Your assignment — In the entries below, find each line with the word "xauth" and pull it out.

Material to process —
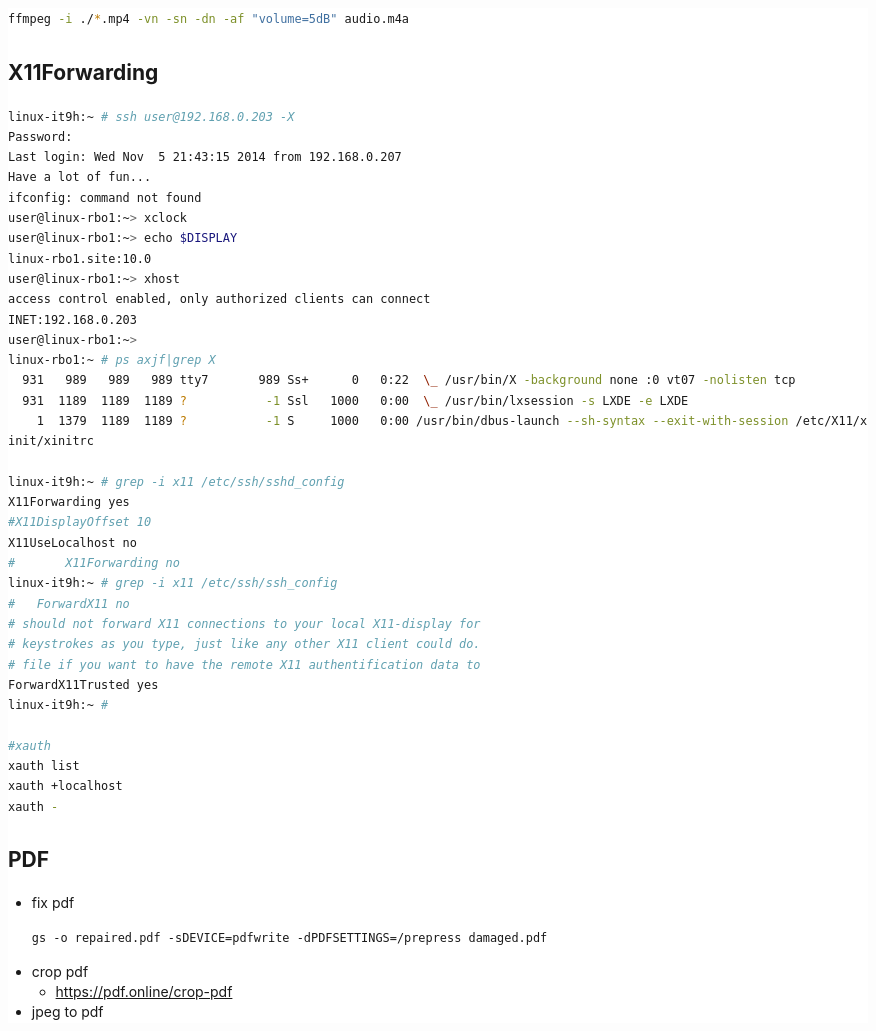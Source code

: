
 ```bash
ffmpeg -i ./*.mp4 -vn -sn -dn -af "volume=5dB" audio.m4a
```

## X11Forwarding


```bash
linux-it9h:~ # ssh user@192.168.0.203 -X
Password:
Last login: Wed Nov  5 21:43:15 2014 from 192.168.0.207
Have a lot of fun...
ifconfig: command not found
user@linux-rbo1:~> xclock
user@linux-rbo1:~> echo $DISPLAY
linux-rbo1.site:10.0
user@linux-rbo1:~> xhost
access control enabled, only authorized clients can connect
INET:192.168.0.203
user@linux-rbo1:~>
linux-rbo1:~ # ps axjf|grep X
  931   989   989   989 tty7       989 Ss+      0   0:22  \_ /usr/bin/X -background none :0 vt07 -nolisten tcp
  931  1189  1189  1189 ?           -1 Ssl   1000   0:00  \_ /usr/bin/lxsession -s LXDE -e LXDE
    1  1379  1189  1189 ?           -1 S     1000   0:00 /usr/bin/dbus-launch --sh-syntax --exit-with-session /etc/X11/xinit/xinitrc

linux-it9h:~ # grep -i x11 /etc/ssh/sshd_config
X11Forwarding yes
#X11DisplayOffset 10
X11UseLocalhost no
#       X11Forwarding no
linux-it9h:~ # grep -i x11 /etc/ssh/ssh_config
#   ForwardX11 no
# should not forward X11 connections to your local X11-display for
# keystrokes as you type, just like any other X11 client could do.
# file if you want to have the remote X11 authentification data to
ForwardX11Trusted yes
linux-it9h:~ #

#xauth
xauth list
xauth +localhost
xauth -

```

## PDF


 * fix pdf
	```
	gs -o repaired.pdf -sDEVICE=pdfwrite -dPDFSETTINGS=/prepress damaged.pdf
	```
 * crop pdf
	 * https://pdf.online/crop-pdf
 * jpeg to pdf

Task output —
#xauth
xauth list
xauth +localhost
xauth -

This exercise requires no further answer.